Geriye şu soru kalıyor: Almanya’nın MHP’li ve dinci faşistlere bu desteği neden?
Yanıtı son derece kolay bir soru. Elbette, çağımızın temel çelişkisini ve temel karakterini bilenler için...
Emekle sermaye, proletarya ile burjuvazi arasındaki çelişki çağımızın temel çelişkisidir ve bu iki güç arasındaki sınıf savaşı çağımıza karakterini veren savaştır. Bu yüzden burjuvazi, dünyanın neresinde olursa olsun, her türlü gericilikle, her türlü faşist hareketle komünizme karşı, toplumsal devrimlere karşı birlik ve ittifak halindedir.
II. Emperyalist Dünya Savaşı’ndan bu yana emperyalist hükümetler, dünya devrimi ve komünizme karşı Afganistan’dan Irak, Suriye, Lübnan; oradan Afrika’ya kadar dünyanın her yerinde, her türlü dinci gericiliği, özel olarak selefi dinciliği destekleyip örgütlemişlerdir. Afgan Taliban örgütü, şimdi kendisiyle savaştığını iddia ettiği ABD’nin öz çocuğudur. Onun dünyaya gelişinde Suudi Arabistan’dan İran, Türkiye ve Mısır’a kadar sayısız devletin katkısı oldu.

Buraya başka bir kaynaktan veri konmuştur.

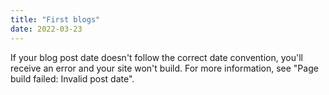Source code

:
 ```yaml
---
title: "First blogs"
date: 2022-03-23
---
```


If your blog post date doesn't follow the correct date convention, you'll receive an error and your site won't build. For more information, see "Page build failed: Invalid post date".
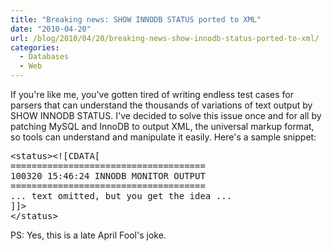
 ```yaml
---
title: "Breaking news: SHOW INNODB STATUS ported to XML"
date: "2010-04-20"
url: /blog/2010/04/20/breaking-news-show-innodb-status-ported-to-xml/
categories:
  - Databases
  - Web
---
```

If you're like me, you've gotten tired of writing endless test cases for parsers that can understand the thousands of variations of text output by SHOW INNODB STATUS. I've decided to solve this issue once and for all by patching MySQL and InnoDB to output XML, the universal markup format, so tools can understand and manipulate it easily. Here's a sample snippet:

<pre>&lt;status&gt;&lt;![CDATA[
=====================================
100320 15:46:24 INNODB MONITOR OUTPUT
=====================================
... text omitted, but you get the idea ...
]]>
&lt/status&gt;</pre>

PS: Yes, this is a late April Fool's joke.

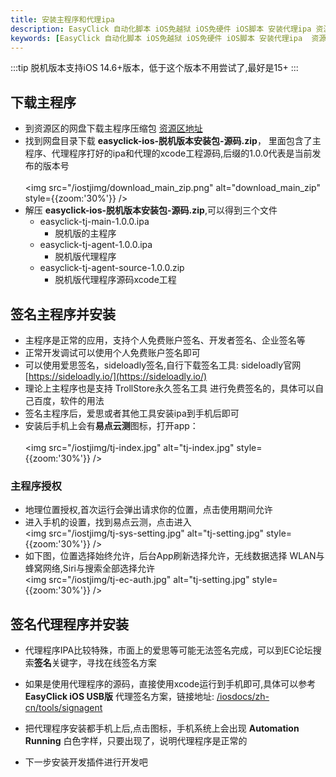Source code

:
 ```yaml
---
title: 安装主程序和代理ipa
description: EasyClick 自动化脚本 iOS免越狱 iOS免硬件 iOS脚本 安装代理ipa 资源下载
keywords: [EasyClick 自动化脚本 iOS免越狱 iOS免硬件 iOS脚本 安装代理ipa  资源下载 ]
---
```

:::tip
脱机版本支持iOS 14.6+版本，低于这个版本不用尝试了,最好是15+
:::
## 下载主程序
- 到资源区的网盘下载主程序压缩包 [资源区地址](/iostjdocs/zh-cn/tools/download_resources)
- 找到网盘目录下载 **easyclick-ios-脱机版本安装包-源码.zip**，
  里面包含了主程序、代理程序打好的ipa和代理的xcode工程源码,后缀的1.0.0代表是当前发布的版本号<br/>  
  <img src="/iostjimg/download_main_zip.png" alt="download_main_zip" style={{zoom:'30%'}} />
- 解压 **easyclick-ios-脱机版本安装包-源码.zip**,可以得到三个文件
    - easyclick-tj-main-1.0.0.ipa
      - 脱机版的主程序
    - easyclick-tj-agent-1.0.0.ipa
      - 脱机版代理程序
    - easyclick-tj-agent-source-1.0.0.zip
      - 脱机版代理程序源码xcode工程

## 签名主程序并安装
- 主程序是正常的应用，支持个人免费账户签名、开发者签名、企业签名等
- 正常开发调试可以使用个人免费账户签名即可
- 可以使用爱思签名，sideloadly签名,自行下载签名工具: sideloadly官网 [https://sideloadly.io/](https://sideloadly.io/)
- 理论上主程序也是支持 TrollStore永久签名工具 进行免费签名的，具体可以自己百度，软件的用法
- 签名主程序后，爱思或者其他工具安装ipa到手机后即可
- 安装后手机上会有**易点云测**图标，打开app：<br/>  
  <img src="/iostjimg/tj-index.jpg" alt="tj-index.jpg" style={{zoom:'30%'}} />
### 主程序授权
- 地理位置授权,首次运行会弹出请求你的位置，点击使用期间允许
- 进入手机的设置，找到易点云测，点击进入<br/>
  <img src="/iostjimg/tj-sys-setting.jpg" alt="tj-setting.jpg" style={{zoom:'30%'}} />
- 如下图，位置选择始终允许，后台App刷新选择允许，无线数据选择 WLAN与蜂窝网络,Siri与搜索全部选择允许 <br/>
<img src="/iostjimg/tj-ec-auth.jpg" alt="tj-setting.jpg" style={{zoom:'30%'}} />
## 签名代理程序并安装
- 代理程序IPA比较特殊，市面上的爱思等可能无法签名完成，可以到EC论坛搜索**签名**关键字，寻找在线签名方案
- 如果是使用代理程序的源码，直接使用xcode运行到手机即可,具体可以参考 **EasyClick iOS USB版** 代理签名方案，链接地址: [/iosdocs/zh-cn/tools/signagent](/iosdocs/zh-cn/tools/signagent)
- 把代理程序安装都手机上后,点击图标，手机系统上会出现 **Automation Running** 白色字样，只要出现了，说明代理程序是正常的

- 下一步安装开发插件进行开发吧

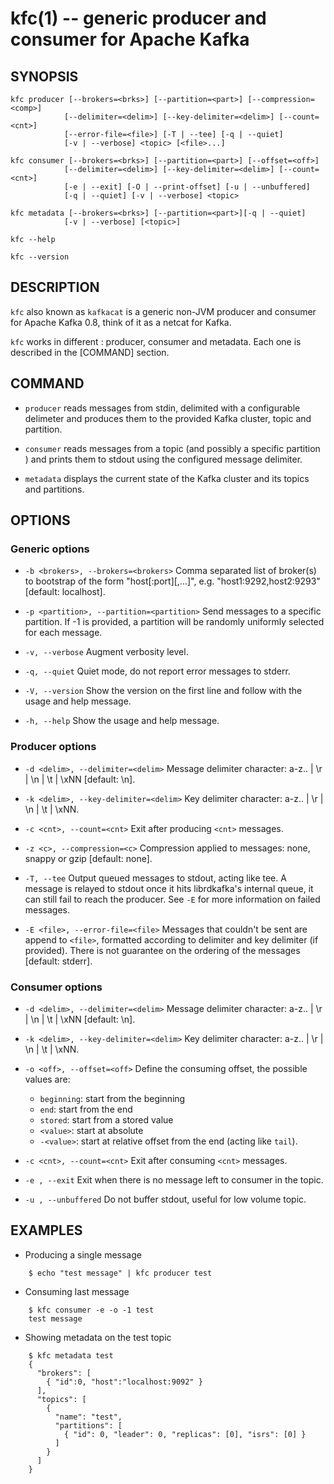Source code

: kfc(1) -- generic producer and consumer for Apache Kafka
=======================================================

SYNOPSIS
--------

```
kfc producer [--brokers=<brks>] [--partition=<part>] [--compression=<comp>]
            [--delimiter=<delim>] [--key-delimiter=<delim>] [--count=<cnt>]
            [--error-file=<file>] [-T | --tee] [-q | --quiet]
            [-v | --verbose] <topic> [<file>...]

kfc consumer [--brokers=<brks>] [--partition=<part>] [--offset=<off>]
            [--delimiter=<delim>] [--key-delimiter=<delim>] [--count=<cnt>]
            [-e | --exit] [-O | --print-offset] [-u | --unbuffered]
            [-q | --quiet] [-v | --verbose] <topic>

kfc metadata [--brokers=<brks>] [--partition=<part>][-q | --quiet]
            [-v | --verbose] [<topic>]

kfc --help

kfc --version
```

DESCRIPTION
-----------

`kfc` also known as `kafkacat` is a generic non-JVM producer and consumer for
Apache Kafka 0.8, think of it as a netcat for Kafka.

`kfc` works in different <command>: producer, consumer and metadata. Each one
is described in the [COMMAND] section.

COMMAND
-------

* `producer`
  reads messages from stdin, delimited with a configurable delimeter and
  produces them to the provided Kafka cluster, topic and partition.

* `consumer`
  reads messages from a topic (and possibly a specific partition ) and prints
  them to stdout using the configured message delimiter.

* `metadata`
  displays the current state of the Kafka cluster and its topics and partitions.

OPTIONS
-------

### Generic options

* `-b <brokers>, --brokers=<brokers>`
  Comma separated list of broker(s) to bootstrap of the form
  "host[:port][,...]", e.g. "host1:9292,host2:9293" [default: localhost].

* `-p <partition>, --partition=<partition>`
  Send messages to a specific partition. If -1 is provided, a partition will
  be randomly uniformly selected for each message.

* `-v, --verbose`
  Augment verbosity level.

* `-q, --quiet`
  Quiet mode, do not report error messages to stderr.

* `-V, --version`
  Show the version on the first line and follow with the usage and help message.

* `-h, --help`
  Show the usage and help message.

### Producer options

* `-d <delim>, --delimiter=<delim>`
  Message delimiter character: a-z.. | \\r | \\n | \\t | \\xNN [default: \\n].


* `-k <delim>, --key-delimiter=<delim>`
  Key delimiter character: a-z.. | \\r | \\n | \\t | \\xNN.

* `-c <cnt>, --count=<cnt>`
  Exit after producing `<cnt>` messages.

* `-z <c>, --compression=<c>`
  Compression applied to messages: none, snappy or gzip [default: none].

* `-T, --tee`
  Output queued messages to stdout, acting like tee. A message is relayed to
  stdout once it hits librdkafka's internal queue, it can still fail to reach
  the producer. See `-E` for more information on failed messages.

* `-E <file>, --error-file=<file>`
  Messages that couldn't be sent are append to `<file>`, formatted according
  to delimiter and key delimiter (if provided). There is not guarantee
  on the ordering of the messages [default: stderr].

### Consumer options

* `-d <delim>, --delimiter=<delim>`
  Message delimiter character: a-z.. | \\r | \\n | \\t | \\xNN [default: \\n].

* `-k <delim>, --key-delimiter=<delim>`
  Key delimiter character: a-z.. | \\r | \\n | \\t | \\xNN.

* `-o <off>, --offset=<off>`
  Define the consuming offset, the possible values are:
    * `beginning`: start from the beginning
    * `end`: start from the end
    * `stored`: start from a stored value
    * `<value>`: start at absolute <value>
    * `-<value>`: start at relative offset from the end (acting like `tail`).

* `-c <cnt>, --count=<cnt>`
  Exit after consuming `<cnt>` messages.

* `-e , --exit`
  Exit when there is no message left to consumer in the topic.

* `-u , --unbuffered`
  Do not buffer stdout, useful for low volume topic.

EXAMPLES
--------

* Producing a single message

```
    $ echo "test message" | kfc producer test
```

* Consuming last message

```
    $ kfc consumer -e -o -1 test
    test message
```

* Showing metadata on the test topic

```
    $ kfc metadata test
    {
      "brokers": [
        { "id":0, "host":"localhost:9092" }
      ],
      "topics": [
        {
          "name": "test",
          "partitions": [
            { "id": 0, "leader": 0, "replicas": [0], "isrs": [0] }
          ]
        }
      ]
    }
```
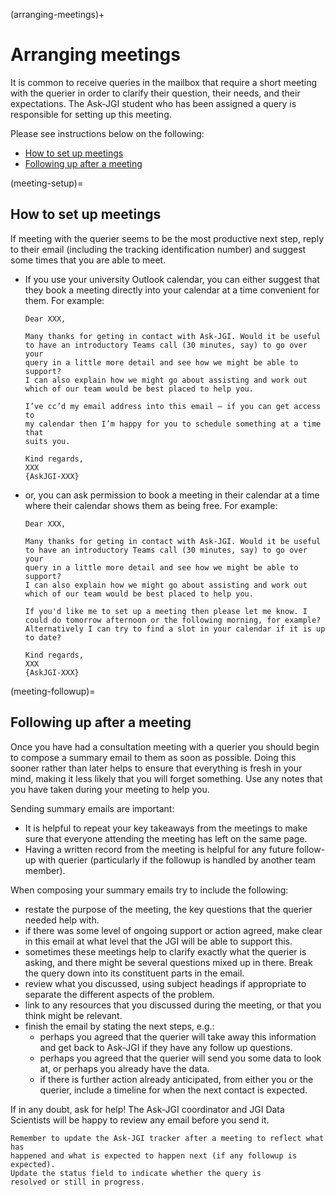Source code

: (arranging-meetings)+
# Arranging meetings

It is common to receive queries in the mailbox that require a short
meeting with the querier in order to clarify their question, their
needs, and their expectations. The Ask-JGI student who has been
assigned a query is responsible for setting up this meeting. 

Please see instructions below on the following:
- [How to set up meetings](meeting-setup)
- [Following up after a meeting](meeting-followup)

(meeting-setup)=
## How to set up meetings

If meeting with the querier seems to be the most productive next
step, reply to their email (including the tracking identification
number) and suggest some times that you are able to meet. 

- If you use
  your university Outlook calendar, you can either suggest that they
  book a meeting directly into your calendar at a time convenient for
  them. For example:
  ```
  Dear XXX, 
  
  Many thanks for geting in contact with Ask-JGI. Would it be useful
  to have an introductory Teams call (30 minutes, say) to go over your
  query in a little more detail and see how we might be able to
  support? 
  I can also explain how we might go about assisting and work out
  which of our team would be best placed to help you.
  
  I’ve cc’d my email address into this email – if you can get access to
  my calendar then I’m happy for you to schedule something at a time that
  suits you.
  
  Kind regards,
  XXX
  {AskJGI-XXX}
  ```

- or, you can ask permission to book a meeting in their calendar at
  a time where their calendar shows them as being free.
  For example:
  ```
  Dear XXX, 
  
  Many thanks for geting in contact with Ask-JGI. Would it be useful
  to have an introductory Teams call (30 minutes, say) to go over your
  query in a little more detail and see how we might be able to
  support? 
  I can also explain how we might go about assisting and work out
  which of our team would be best placed to help you.
  
  If you'd like me to set up a meeting then please let me know. I
  could do tomorrow afternoon or the following morning, for example?
  Alternatively I can try to find a slot in your calendar if it is up
  to date? 
  
  Kind regards,
  XXX
  {AskJGI-XXX}
  ```

(meeting-followup)=
## Following up after a meeting

Once you have had a consultation meeting with a querier you should begin to compose a
summary email to them as soon as possible. Doing this sooner rather
than later helps to ensure that everything is fresh in your mind,
making it less likely that you will forget something. Use any notes
that you have taken during your meeting to help you.

Sending summary emails are important:
- It is helpful to repeat your key takeaways from the meetings to make
sure that everyone attending the meeting has left on the same page.
- Having a written record from the meeting is helpful for any future
  follow-up with querier (particularly if the followup is handled by
  another team member).
  
When composing your summary emails try to include the following:
- restate the purpose of the meeting, the key questions that the
  querier needed help with.
- if there was some level of ongoing support or action agreed, make
  clear in this email at what level that the JGI will be able to
  support this.
- sometimes these meetings help to clarify exactly what the querier is
  asking, and there might be several questions mixed up in
  there. Break the query down into its constituent parts in the email.
- review what you discussed, using subject headings if appropriate to
  separate the different aspects of the problem.
- link to any resources that you discussed during the meeting, or that
  you think might be relevant.
- finish the email by stating the next steps, e.g.:
  - perhaps you agreed that the querier will take away this
    information and get back to Ask-JGI if they have any follow up
    questions.
  - perhaps you agreed that the querier will send you some data to
    look at, or perhaps you already have the data.
  - if there is further action already anticipated, from either you or
    the querier, include a timeline for when the next contact is
    expected.

If in any doubt, ask for help! The Ask-JGI coordinator and JGI Data
Scientists will be happy to review any email before you send it.

```{note}
Remember to update the Ask-JGI tracker after a meeting to reflect what has
happened and what is expected to happen next (if any followup is expected). 
Update the status field to indicate whether the query is
resolved or still in progress.
```
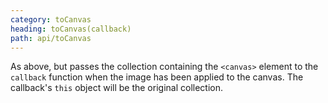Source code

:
 ```yaml
---
category: toCanvas
heading: toCanvas(callback)
path: api/toCanvas
---
```



As above, but passes the collection containing the `<canvas>` element to the `callback` function when the image has been applied to the canvas. The callback's `this` object will be the original collection.

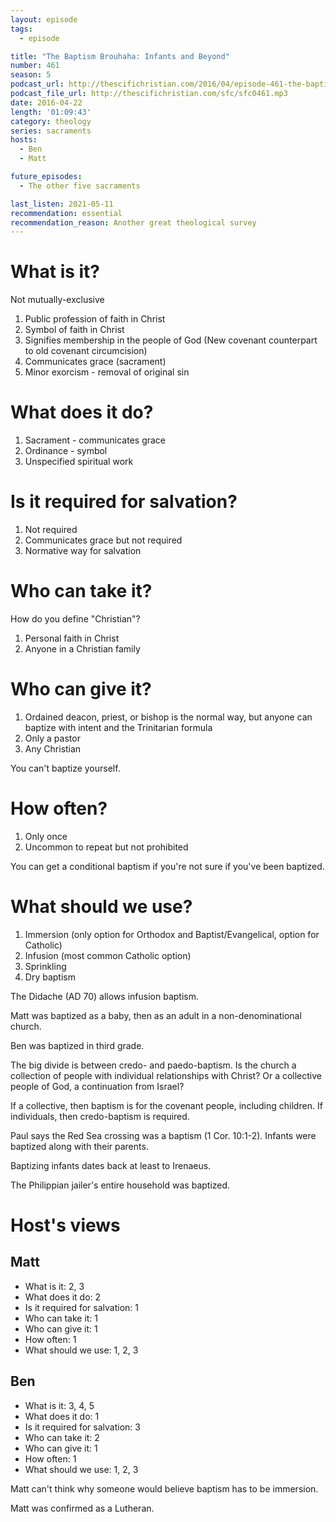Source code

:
 ```yaml
---
layout: episode
tags:
  - episode

title: "The Baptism Brouhaha: Infants and Beyond"
number: 461
season: 5
podcast_url: http://thescifichristian.com/2016/04/episode-461-the-baptism-brouhaha-infants-and-beyond/
podcast_file_url: http://thescifichristian.com/sfc/sfc0461.mp3
date: 2016-04-22
length: '01:09:43'
category: theology
series: sacraments
hosts:
  - Ben
  - Matt

future_episodes:
  - The other five sacraments

last_listen: 2021-05-11
recommendation: essential
recommendation_reason: Another great theological survey
---
```


# What is it?

Not mutually-exclusive

1. Public profession of faith in Christ
2. Symbol of faith in Christ
3. Signifies membership in the people of God (New covenant counterpart to old covenant circumcision)
4. Communicates grace (sacrament)
5. Minor exorcism - removal of original sin

# What does it do?
1. Sacrament - communicates grace
2. Ordinance - symbol
3. Unspecified spiritual work

# Is it required for salvation?
1. Not required
2. Communicates grace but not required
3. Normative way for salvation

# Who can take it?

How do you define "Christian"?

1. Personal faith in Christ
2. Anyone in a Christian family

# Who can give it?
1. Ordained deacon, priest, or bishop is the normal way, but anyone can baptize with intent and the Trinitarian formula
2. Only a pastor
3. Any Christian

You can't baptize yourself.

# How often?
1. Only once
2. Uncommon to repeat but not prohibited

You can get a conditional baptism if you're not sure if you've been baptized.

# What should we use?
1. Immersion (only option for Orthodox and Baptist/Evangelical, option for Catholic)
2. Infusion (most common Catholic option)
3. Sprinkling
4. Dry baptism

The Didache (AD 70) allows infusion baptism.

Matt was baptized as a baby, then as an adult in a non-denominational church.

Ben was baptized in third grade.

The big divide is between credo- and paedo-baptism. Is the church a collection of people with individual relationships with Christ? Or a collective people of God, a continuation from Israel?

If a collective, then baptism is for the covenant people, including children. If individuals, then credo-baptism is required.

Paul says the Red Sea crossing was a baptism (1 Cor. 10:1-2). Infants were baptized along with their parents.

Baptizing infants dates back at least to Irenaeus.

The Philippian jailer's entire household was baptized.

# Host's views
## Matt
- What is it: 2, 3
- What does it do: 2
- Is it required for salvation: 1
- Who can take it: 1
- Who can give it: 1
- How often: 1
- What should we use: 1, 2, 3

## Ben
- What is it: 3, 4, 5
- What does it do: 1
- Is it required for salvation: 3
- Who can take it: 2
- Who can give it: 1
- How often: 1
- What should we use: 1, 2, 3

Matt can't think why someone would believe baptism has to be immersion.

Matt was confirmed as a Lutheran.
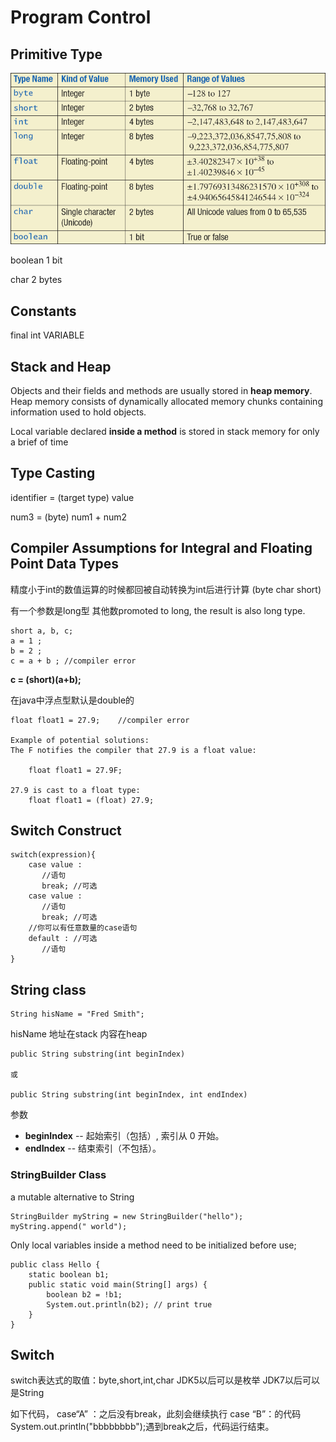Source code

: # Program Control

## Primitive Type

![pt](primitivetype.png)

boolean 1 bit

char 2 bytes



## Constants

final int VARIABLE



## Stack and Heap

Objects and their fields and methods are usually stored in **heap memory**. Heap memory
consists of dynamically allocated memory chunks containing information used to hold objects.

Local variable declared **inside a method** is stored in stack memory for only a brief of time





## Type Casting

identifier  = (target type) value

num3 = (byte) num1 + num2



## Compiler Assumptions for Integral and Floating Point Data Types

精度小于int的数值运算的时候都回被自动转换为int后进行计算 (byte char short)

有一个参数是long型 其他数promoted to long, the result is also long type.

```{java}
short a, b, c;
a = 1 ;	
b = 2 ;
c = a + b ; //compiler error

```

**c = (short)(a+b);**

在java中浮点型默认是double的

```{}
float float1 = 27.9;	//compiler error

Example of potential solutions:
The F notifies the compiler that 27.9 is a float value:

	float float1 = 27.9F;

27.9 is cast to a float type:
	float float1 = (float) 27.9;
```



## Switch Construct

```{java}
switch(expression){
    case value :
       //语句
       break; //可选
    case value :
       //语句
       break; //可选
    //你可以有任意数量的case语句
    default : //可选
       //语句
}
```



## String class

```{java}
String hisName = "Fred Smith";
```

hisName 地址在stack 内容在heap

```
public String substring(int beginIndex)

或

public String substring(int beginIndex, int endIndex)
```

参数

- **beginIndex** -- 起始索引（包括）, 索引从 0 开始。
- **endIndex** -- 结束索引（不包括）。

### StringBuilder Class

a mutable alternative to String

```{java}
StringBuilder myString = new StringBuilder("hello");
myString.append(" world");
```



Only local variables inside a method need to be initialized before use;

```{java}
public class Hello {
    static boolean b1;
    public static void main(String[] args) {    
        boolean b2 = !b1;
        System.out.println(b2); // print true
    }
}
```



## Switch

 switch表达式的取值：byte,short,int,char
                                    JDK5以后可以是枚举
                                    JDK7以后可以是String 

如下代码， case“A” ：之后没有break，此刻会继续执行 case “B”：的代码 System.out.println("bbbbbbbb");遇到break之后，代码运行结束。
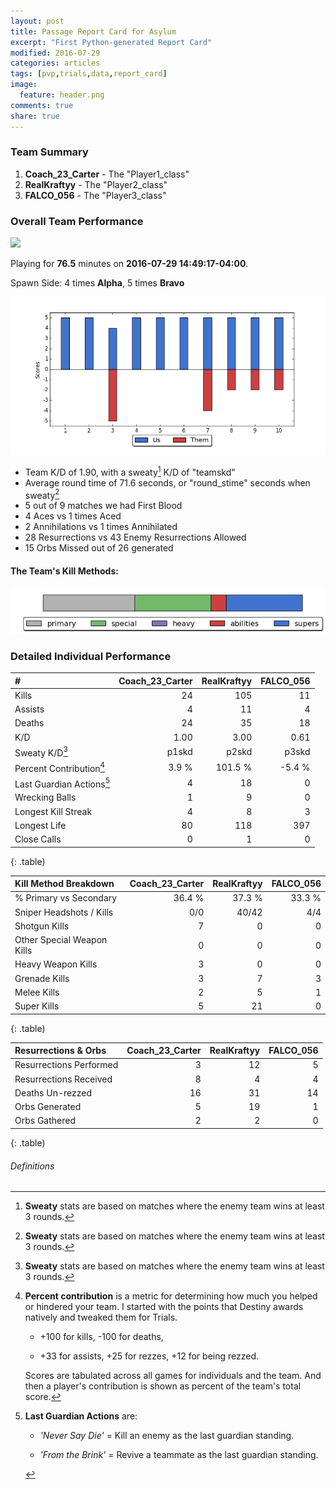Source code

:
 ```yaml
---
layout: post
title: Passage Report Card for Asylum
excerpt: "First Python-generated Report Card"
modified: 2016-07-29
categories: articles
tags: [pvp,trials,data,report_card]
image:
  feature: header.png
comments: true
share: true
---
```



### Team Summary

1. **Coach_23_Carter** - The "Player1_class"
2. **RealKraftyy** - The "Player2_class"
3. **FALCO_056** - The "Player3_class"


### Overall Team Performance

![](https://www.bungie.net/img/theme/destiny/bgs/pgcrs/crucible_asylum.jpg)

Playing for **76.5** minutes on **2016-07-29 14:49:17-04:00**.

Spawn Side: 4 times **Alpha**, 5 times **Bravo**


![](round_scores.png)

- Team K/D of 1.90, with a sweaty[^1] K/D of "teamskd"
- Average round time of 71.6 seconds, or "round_stime" seconds when sweaty[^1]
- 5 out of 9 matches we had First Blood
- 4 Aces vs 1 times Aced
- 2 Annihilations vs 1 times Annihilated
- 28 Resurrections vs 43 Enemy Resurrections Allowed
- 15 Orbs Missed out of 26 generated

#### The Team's Kill Methods:
![](weapon_method.png)



### Detailed Individual Performance

| #                      	| Coach_23_Carter 	| RealKraftyy 	| FALCO_056 	|
|:--------|--------:|--------:|--------:|
| Kills                  	| 24     	| 105     	| 11     	|
| Assists                	| 4     	| 11     	| 4     	|
| Deaths                 	| 24     	| 35     	| 18     	|
| K/D                    	| 1.00    	| 3.00    	| 0.61    	|
| Sweaty K/D[^1]             	| p1skd   	| p2skd   	| p3skd    	|
| Percent Contribution[^2]  	| 3.9 %  	| 101.5 %    	| -5.4 %    	|
| Last Guardian Actions[^3]   | 4   	| 18   	| 0   	|
| Wrecking Balls         	| 1    	| 9    	| 0    	|
| Longest Kill Streak    	| 4   	| 8   	| 3   	|
| Longest Life           	| 80    	| 118    	| 397    	|
| Close Calls            	| 0    	| 1    	| 0    	|
{: .table)



| Kill Method Breakdown        	| Coach_23_Carter      	| RealKraftyy      	| FALCO_056      	|
|:--------|--------:|--------:|--------:|
| % Primary vs Secondary     	| 36.4 %      	| 37.3 %      	| 33.3 %      	|
| Sniper Headshots / Kills   	| 0/0 	| 40/42 	| 4/4 	|
| Shotgun Kills              	| 7         	| 0         	| 0         	|
| Other Special Weapon Kills 	| 0         	| 0         	| 0         	|
| Heavy Weapon Kills         	| 3         	| 0         	| 0         	|
| Grenade Kills              	| 3          	| 7          	| 3          	|
| Melee Kills                	| 2          	| 5          	| 1          	|
| Super Kills                	| 5          	| 21          	| 0          	|
{: .table)


| Resurrections & Orbs      	| Coach_23_Carter      	| RealKraftyy      	| FALCO_056      	|
|:--------|--------:|--------:|--------:|
| Resurrections Performed    	| 3        	| 12        	| 5        	|
| Resurrections Received        	| 8       	| 4       	| 4       	|
| Deaths Un-rezzed           	| 16       	| 31       	| 14       	|
| Orbs Generated             	| 5       	| 19       	| 1       	|
| Orbs Gathered                	| 2      	| 2      	| 0      	|
{: .table)

###### Definitions

[^1]:**Sweaty** stats are based on matches where the enemy team wins at least 3 rounds.

[^2]:
    **Percent contribution** is a metric for determining how much you helped or hindered your team. I started with the points that Destiny awards natively and tweaked them for Trials.

    - +100 for kills, -100 for deaths,

    - +33 for assists, +25 for rezzes, +12 for being rezzed.

    Scores are tabulated across all games for individuals and the team. And then a player's contribution is shown as percent of the team's total score.

[^3]:
    **Last Guardian Actions** are:

    - *'Never Say Die'* = Kill an enemy as the last guardian standing.

    - *'From the Brink'* = Revive a teammate as the last guardian standing.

“İhvan” denilen “Müslüman kardeşler” ABD ve İsrail çocuğu olup Hamas, bu çocuktan türeyen torunlarıdır. İsrail’le savaştığı görüntüsüne aldanmamak lazım. Suriye savaşı boyunca, sırasıyla Suudi Arabistan-Katar ve Türkiye’nin kucağında İsrail’le omuz omuza gericiliğin çıkarları için savaştı.
Liste çok daha uzatılabilir ama gerek yok.
Yayılmış ve alenileşmiş dinci gericiliğin Avrupalı faşist hareketlerin yayılmasına dayanak noktası oluşturması da işin cabası. Yani Avrupalı emperyalist hükümetler MHP’li ve dinci faşistlere göz yumarken hem nalına hem mıhına vurmuş oluyorlar.
Alman İçişleri Bakanı Seehofer’ın “ülkücü” dediği faşistlerle çalışma isteğini çok iyi anlıyoruz. Alman hükümetinin birer MİT şubesi gibi çalışan camilerin pıtrak gibi yayılmasına izin vermesini, DİTİB ve ATİBİ desteklemesini de..
Sadece Türkiye’de değil, Almanya ve diğer emperyalist ülkelerde de demokrasi sorunu artık bir devrim sorunudur. Bu devletle bir proleter devrimle dağıtılmadan demokrasiyi kim hayal edebilir.
Sosyal reformistlerimize, liberallerimize ve küçük burjuva uzlaşmacılarımıza duyurulur.